The word natural is not the same as the words safe, good or beneficial but many us do associate these words together. I think there needs to be more open dialogue about natural products and we should not automatically award them angel wings purely because they are natural. Every decision we make about ingredients needs to be carefully weighed in terms of benefits and risks.

First up is the natural colorant henna

Benefits

1.  It is plant based, relatively easy to process and obtain.

2. It is known to build up on hair and some women note that it gives hair additional thickness

3. It is permanent and with regular application, easy to intensify the colour especially on grey hair.

4. It can be mixed with other natural dyes such as indigo to give a non-red result.

Risks / Negatives

1.  The weight of henna build up can cause curls to loosen which is a benefit to some but for ladies with loose curls to begin with, henna may cause loss of these curls.
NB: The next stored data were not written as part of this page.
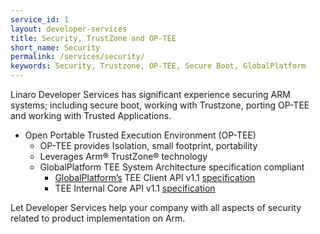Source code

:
 ```yaml
---
service_id: 1
layout: developer-services
title: Security, TrustZone and OP-TEE
short_name: Security
permalink: /services/security/
keywords: Security, Trustzone, OP-TEE, Secure Boot, GlobalPlatform
---
```


Linaro Developer Services has significant experience securing ARM systems; including secure boot, working with Trustzone, porting OP-TEE and working with Trusted Applications.

- Open Portable Trusted Execution Environment (OP-TEE)
    - OP-TEE provides Isolation, small footprint, portability
    - Leverages Arm® TrustZone® technology
    - GlobalPlatform TEE System Architecture specification compliant
        - [GlobalPlatform’s](http://www.globalplatform.org/) TEE Client API v1.1 [specification](http://www.globalplatform.org/specificationsdevice.asp)
        - TEE Internal Core API v1.1 [specification](http://www.globalplatform.org/specificationsdevice.asp)

Let Developer Services help your company with all aspects of security related to product implementation on Arm.

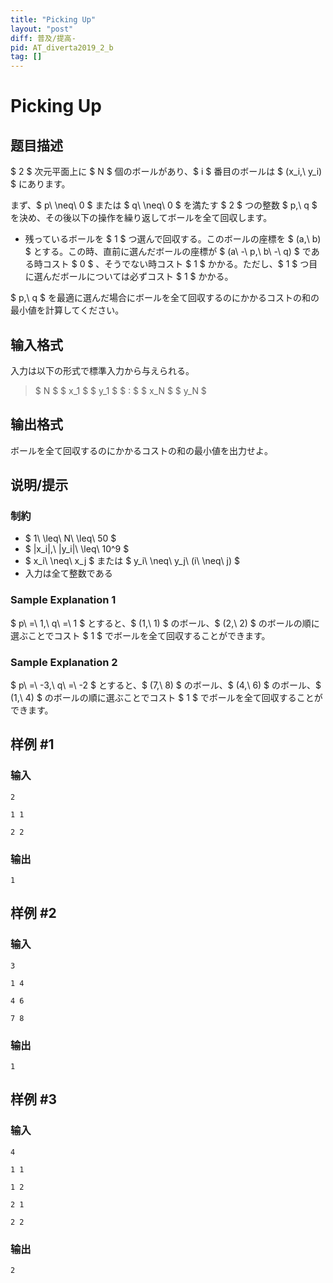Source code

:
 ```yaml
---
title: "Picking Up"
layout: "post"
diff: 普及/提高-
pid: AT_diverta2019_2_b
tag: []
---
```


# Picking Up

## 题目描述

[problemUrl]: https://atcoder.jp/contests/diverta2019-2/tasks/diverta2019_2_b

$ 2 $ 次元平面上に $ N $ 個のボールがあり、$ i $ 番目のボールは $ (x_i,\ y_i) $ にあります。

まず、$ p\ \neq\ 0 $ または $ q\ \neq\ 0 $ を満たす $ 2 $ つの整数 $ p,\ q $ を決め、その後以下の操作を繰り返してボールを全て回収します。

- 残っているボールを $ 1 $ つ選んで回収する。このボールの座標を $ (a,\ b) $ とする。この時、直前に選んだボールの座標が $ (a\ -\ p,\ b\ -\ q) $ である時コスト $ 0 $ 、そうでない時コスト $ 1 $ かかる。ただし、$ 1 $ つ目に選んだボールについては必ずコスト $ 1 $ かかる。

$ p,\ q $ を最適に選んだ場合にボールを全て回収するのにかかるコストの和の最小値を計算してください。

## 输入格式

入力は以下の形式で標準入力から与えられる。

> $ N $ $ x_1 $ $ y_1 $ $ : $ $ x_N $ $ y_N $

## 输出格式

ボールを全て回収するのにかかるコストの和の最小値を出力せよ。

## 说明/提示

### 制約

- $ 1\ \leq\ N\ \leq\ 50 $
- $ |x_i|,\ |y_i|\ \leq\ 10^9 $
- $ x_i\ \neq\ x_j $ または $ y_i\ \neq\ y_j\ (i\ \neq\ j) $
- 入力は全て整数である

### Sample Explanation 1

$ p\ =\ 1,\ q\ =\ 1 $ とすると、$ (1,\ 1) $ のボール、$ (2,\ 2) $ のボールの順に選ぶことでコスト $ 1 $ でボールを全て回収することができます。

### Sample Explanation 2

$ p\ =\ -3,\ q\ =\ -2 $ とすると、$ (7,\ 8) $ のボール、$ (4,\ 6) $ のボール、$ (1,\ 4) $ のボールの順に選ぶことでコスト $ 1 $ でボールを全て回収することができます。

## 样例 #1

### 输入

```
2
1 1
2 2
```

### 输出

```
1
```

## 样例 #2

### 输入

```
3
1 4
4 6
7 8
```

### 输出

```
1
```

## 样例 #3

### 输入

```
4
1 1
1 2
2 1
2 2
```

### 输出

```
2
```

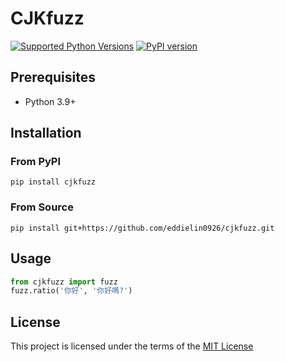 # CJKfuzz

[![Supported Python Versions](https://img.shields.io/pypi/pyversions/cjkfuzz)](https://pypi.org/project/cjkfuzz/) [![PyPI version](https://badge.fury.io/py/cjkfuzz.svg)](https://badge.fury.io/py/cjkfuzz)

## Prerequisites

- Python 3.9+

## Installation

### From PyPI

```shell
pip install cjkfuzz
```

### From Source

```shell
pip install git+https://github.com/eddielin0926/cjkfuzz.git
```

## Usage

```python
from cjkfuzz import fuzz
fuzz.ratio('你好', '你好嗎?')
```

## License

This project is licensed under the terms of the [MIT License](LICENSE)
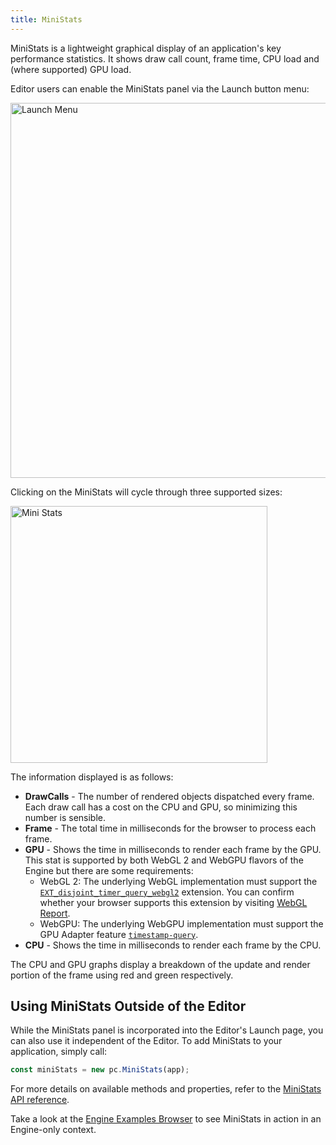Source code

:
 ```yaml
---
title: MiniStats
---
```


MiniStats is a lightweight graphical display of an application's key performance statistics. It shows draw call count, frame time, CPU load and (where supported) GPU load.

Editor users can enable the MiniStats panel via the Launch button menu:

<img loading="lazy" alt="Launch Menu" width="600" src="/img/user-manual/optimization/mini-stats/launch-menu-mini-stats.png" />

Clicking on the MiniStats will cycle through three supported sizes:

<img loading="lazy" alt="Mini Stats" width="411" src="/img/user-manual/optimization/mini-stats/mini-stats.gif" />

The information displayed is as follows:

* **DrawCalls** - The number of rendered objects dispatched every frame. Each draw call has a cost on the CPU and GPU, so minimizing this number is sensible.
* **Frame** - The total time in milliseconds for the browser to process each frame.
* **GPU** - Shows the time in milliseconds to render each frame by the GPU. This stat is supported by both WebGL 2 and WebGPU flavors of the Engine but there are some requirements:
  * WebGL 2: The underlying WebGL implementation must support the [`EXT_disjoint_timer_query_webgl2`](https://web3dsurvey.com/webgl2/extensions/EXT_disjoint_timer_query_webgl2) extension. You can confirm whether your browser supports this extension by visiting [WebGL Report](https://webglreport.com/?v=2).
  * WebGPU: The underlying WebGPU implementation must support the GPU Adapter feature [`timestamp-query`](https://web3dsurvey.com/webgpu/features/timestamp-query).
* **CPU** - Shows the time in milliseconds to render each frame by the CPU.

The CPU and GPU graphs display a breakdown of the update and render portion of the frame using red and green respectively.

## Using MiniStats Outside of the Editor

While the MiniStats panel is incorporated into the Editor's Launch page, you can also use it independent of the Editor. To add MiniStats to your application, simply call:

```javascript
const miniStats = new pc.MiniStats(app);
```

For more details on available methods and properties, refer to the [MiniStats API reference](https://manual.oasisserver.link/engine/classes/MiniStats.html).

Take a look at the [Engine Examples Browser](https://playcanvas.github.io/) to see MiniStats in action in an Engine-only context.
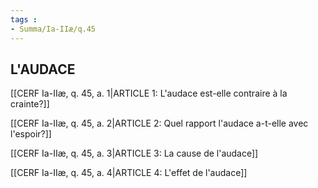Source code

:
 ```yaml
---
tags : 
- Summa/Ia-IIæ/q.45
---
```


## L'AUDACE

[[CERF Ia-IIæ, q. 45, a. 1|ARTICLE 1: L'audace est-elle contraire à la crainte?]]

[[CERF Ia-IIæ, q. 45, a. 2|ARTICLE 2: Quel rapport l'audace a-t-elle avec l'espoir?]]

[[CERF Ia-IIæ, q. 45, a. 3|ARTICLE 3: La cause de l'audace]]

[[CERF Ia-IIæ, q. 45, a. 4|ARTICLE 4: L'effet de l'audace]]

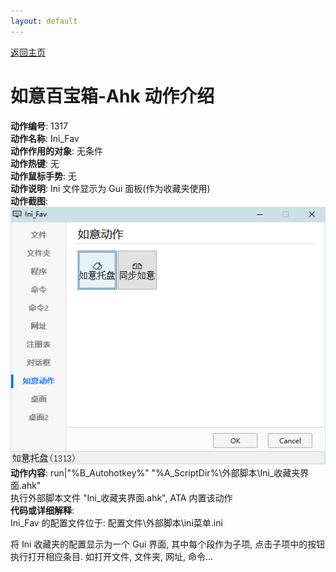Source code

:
 ```yaml
---
layout: default
---
```

<link rel="stylesheet" href="../Actions/css/atom-one-light.min.css">
<script src="../Actions/js/highlight.min.js"></script>
<script>hljs.highlightAll();</script>

[返回主页](http://wyagd001.github.io/RuYi-Ahk)

# [](#header-2) 如意百宝箱-Ahk 动作介绍

**动作编号**: 1317  
**动作名称**: Ini_Fav  
**动作作用的对象**: 无条件  
**动作热键**: 无  
**动作鼠标手势**: 无  
**动作说明**: Ini 文件显示为 Gui 面板(作为收藏夹使用)  
**动作截图**:  
  ![Ini_Fav](img1/1317.png)  
**动作内容**: run|"%B_Autohotkey%" "%A_ScriptDir%\外部脚本\Ini_收藏夹界面.ahk"  
执行外部脚本文件 "Ini_收藏夹界面.ahk", ATA 内置该动作  
**代码或详细解释**:  
  Ini_Fav 的配置文件位于: 配置文件\外部脚本\ini菜单.ini  
  
  将 Ini 收藏夹的配置显示为一个 Gui 界面, 其中每个段作为子项, 点击子项中的按钮执行打开相应条目. 如打开文件, 文件夹, 网址, 命令...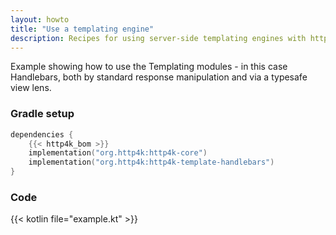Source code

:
 ```yaml
---
layout: howto
title: "Use a templating engine"
description: Recipes for using server-side templating engines with http4k applications, including hot-reload functionality
---
```

Example showing how to use the Templating modules - in this case Handlebars, both by standard response manipulation and via a typesafe view lens.

### Gradle setup

```kotlin
dependencies {
    {{< http4k_bom >}}
    implementation("org.http4k:http4k-core")
    implementation("org.http4k:http4k-template-handlebars")
}
```

### Code

{{< kotlin file="example.kt" >}}
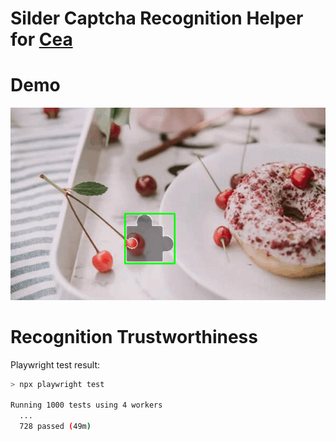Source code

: # Silder Captcha Recognition Helper for [Cea][cea]

# Demo

![demo gif](./demo.gif)

# Recognition Trustworthiness

Playwright test result:

```bash
> npx playwright test

Running 1000 tests using 4 workers
  ...
  728 passed (49m)
```

[cea]: https://github.com/ceajs/cea/issues/25
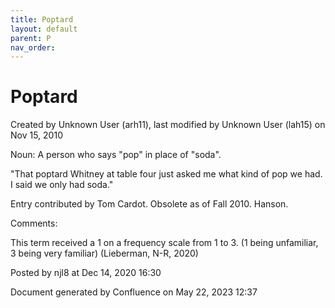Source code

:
 ```yaml
---
title: Poptard
layout: default
parent: P
nav_order:
---
```


# Poptard

Created by  Unknown User (arh11), last modified by  Unknown User (lah15) on Nov 15, 2010

Noun: A person who says &quot;pop&quot; in place of &quot;soda&quot;.

&quot;That poptard Whitney at table four just asked me what kind of pop we had. I said we only had soda.&quot;

Entry contributed by Tom Cardot. Obsolete as of Fall 2010. Hanson.

Comments:

This term received a 1 on a frequency scale from 1 to 3. (1 being unfamiliar, 3 being very familiar) (Lieberman, N-R, 2020) 

Posted by njl8 at Dec 14, 2020 16:30

Document generated by Confluence on May 22, 2023 12:37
2. It is permanent and difficult to cover over. It is generally difficult to use permanent hair colour which is lighter than henna (i.e dark brown/black/dark red are generally fine) with good results on hair that has been previously treated with henna.

3. Some people do report dry hair after henna use but many often remedy this using a conditioner afterwards.

4. The dye responsible for henna‘s colour is called lawsone and it is a known mutagen (i.e it can cause changes to DNA in cells)*

*Changes to DNA in cells are in part responsible for cancer – Please note that henna is not directly implicated in causing cancer, but in the EU there is no safe level for it due to its ability to mutate cells.  The long and safe history of henna use especially in India is possibly the reason why its mutagenic properties are not usually seen as a cause for concern and despite there being no safe level for henna, it is still widely available.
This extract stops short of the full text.